Monday, November 1, 2010

Trolleyology in the news

from today's Practical Ethics:
In the October edition of Prospect magazine, Practical ethics blogger David Edmonds provides an accessible and thoughtful insight into "Trolley problems"
A shocking memo leaked to Prospect, drafted by civil servants from the treasury and the department of health, exposes the stark reality of future cutbacks. Harsh decisions are inevitable, says the memo; in one NHS trust people on life-support systems are to be “finished off” on 1st November—either by smothering, or by having the plugs pulled out. Their organs are then to be used to save the lives of others on transplant-waiting lists, who have themselves become a considerable burden to the taxpayer. The total saving to the trust is estimated at £2.3m a year.
Hogwash, of course. But the government will make some tough choices in its spending review on 20th October, and these will cost lives. Whether “efficiencies” are made in the department of transport, the military or the NHS, there will be victims, even if they are unidentifiable. Governments always have to prioritise—choosing, for example, between a cheap medicine which benefits few people a little, and an expensive one which benefits many people a lot. But in hard financial times, such predicaments become more acute.

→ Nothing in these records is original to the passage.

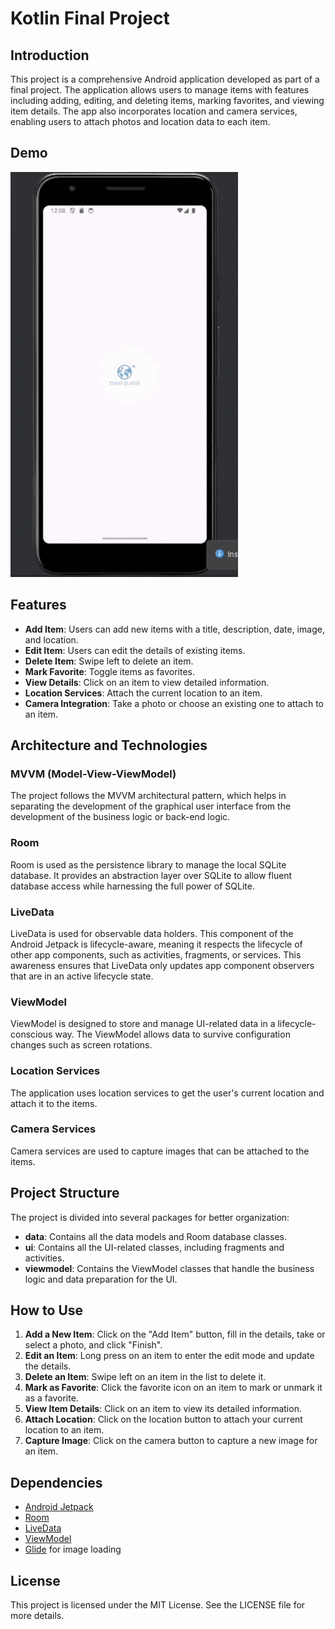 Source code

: # Kotlin Final Project

## Introduction

This project is a comprehensive Android application developed as part of a final project. The application allows users to manage items with features including adding, editing, and deleting items, marking favorites, and viewing item details. The app also incorporates location and camera services, enabling users to attach photos and location data to each item.

## Demo

![Demo](screen-recorder.gif)

## Features

- **Add Item**: Users can add new items with a title, description, date, image, and location.
- **Edit Item**: Users can edit the details of existing items.
- **Delete Item**: Swipe left to delete an item.
- **Mark Favorite**: Toggle items as favorites.
- **View Details**: Click on an item to view detailed information.
- **Location Services**: Attach the current location to an item.
- **Camera Integration**: Take a photo or choose an existing one to attach to an item.

## Architecture and Technologies

### MVVM (Model-View-ViewModel)

The project follows the MVVM architectural pattern, which helps in separating the development of the graphical user interface from the development of the business logic or back-end logic.

### Room

Room is used as the persistence library to manage the local SQLite database. It provides an abstraction layer over SQLite to allow fluent database access while harnessing the full power of SQLite.

### LiveData

LiveData is used for observable data holders. This component of the Android Jetpack is lifecycle-aware, meaning it respects the lifecycle of other app components, such as activities, fragments, or services. This awareness ensures that LiveData only updates app component observers that are in an active lifecycle state.

### ViewModel

ViewModel is designed to store and manage UI-related data in a lifecycle-conscious way. The ViewModel allows data to survive configuration changes such as screen rotations.

### Location Services

The application uses location services to get the user's current location and attach it to the items.

### Camera Services

Camera services are used to capture images that can be attached to the items.

## Project Structure

The project is divided into several packages for better organization:

- **data**: Contains all the data models and Room database classes.
- **ui**: Contains all the UI-related classes, including fragments and activities.
- **viewmodel**: Contains the ViewModel classes that handle the business logic and data preparation for the UI.

## How to Use

1. **Add a New Item**: Click on the "Add Item" button, fill in the details, take or select a photo, and click "Finish".
2. **Edit an Item**: Long press on an item to enter the edit mode and update the details.
3. **Delete an Item**: Swipe left on an item in the list to delete it.
4. **Mark as Favorite**: Click the favorite icon on an item to mark or unmark it as a favorite.
5. **View Item Details**: Click on an item to view its detailed information.
6. **Attach Location**: Click on the location button to attach your current location to an item.
7. **Capture Image**: Click on the camera button to capture a new image for an item.

## Dependencies

- [Android Jetpack](https://developer.android.com/jetpack)
- [Room](https://developer.android.com/jetpack/androidx/releases/room)
- [LiveData](https://developer.android.com/topic/libraries/architecture/livedata)
- [ViewModel](https://developer.android.com/topic/libraries/architecture/viewmodel)
- [Glide](https://github.com/bumptech/glide) for image loading

## License

This project is licensed under the MIT License. See the LICENSE file for more details.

Moral philosophers have long debated under what circumstances it is acceptable to kill and why, for example, we object to killing a patient for their organs, but not to a distribution of resources that funds some drugs rather than others. To understand the debate you need to understand the trolley problem. It was conceived decades ago by two grande dames of philosophy: Philippa Foot of Oxford University (click here to read more about Foot) and Judith Jarvis Thomson of MIT.
David sums up both the nature of the burgeoning philosophical field of analysis of the trolley problem and its variants, but also the bigger questions about the role of such thought experiments in moral philosophy
The most vehement of trolley-phobes believe this whole approach to ethics is profoundly wrong-headed and, in a most fundamental way, mischaracterises the nature of morality. The world is too complex, judgements are too multifaceted, and the qualities of virtue and wisdom too subtle, for us to peel off intuitions from the trolley scenarios and usefully transplant them onto the real world. The riposte is that it’s hard to know how to do applied moral philosophy any other way. If it is indeed right to kill the spur man but wrong to kill the fat man, we need to untangle the principles at stake. Judith Jarvis Thomson once referred to the trolley problem as a “lovely, nasty difficulty.” Solving this lovely, nasty problem has repercussions for how we regard actions that weigh up lives.
Is the trolley problem a useful tool for moral philosophy?
If our intuitions lead us to not push the fat man, but to divert the trolley - does that mean that we should embrace the doctrine of double effect (or some variant of it), or does it mean that we should reject our instinctual responses to these questions?
Jim here: the trolley problem finds its way into countless public policy discussions--I'd be interested in collecting more examples if anyone runs across any.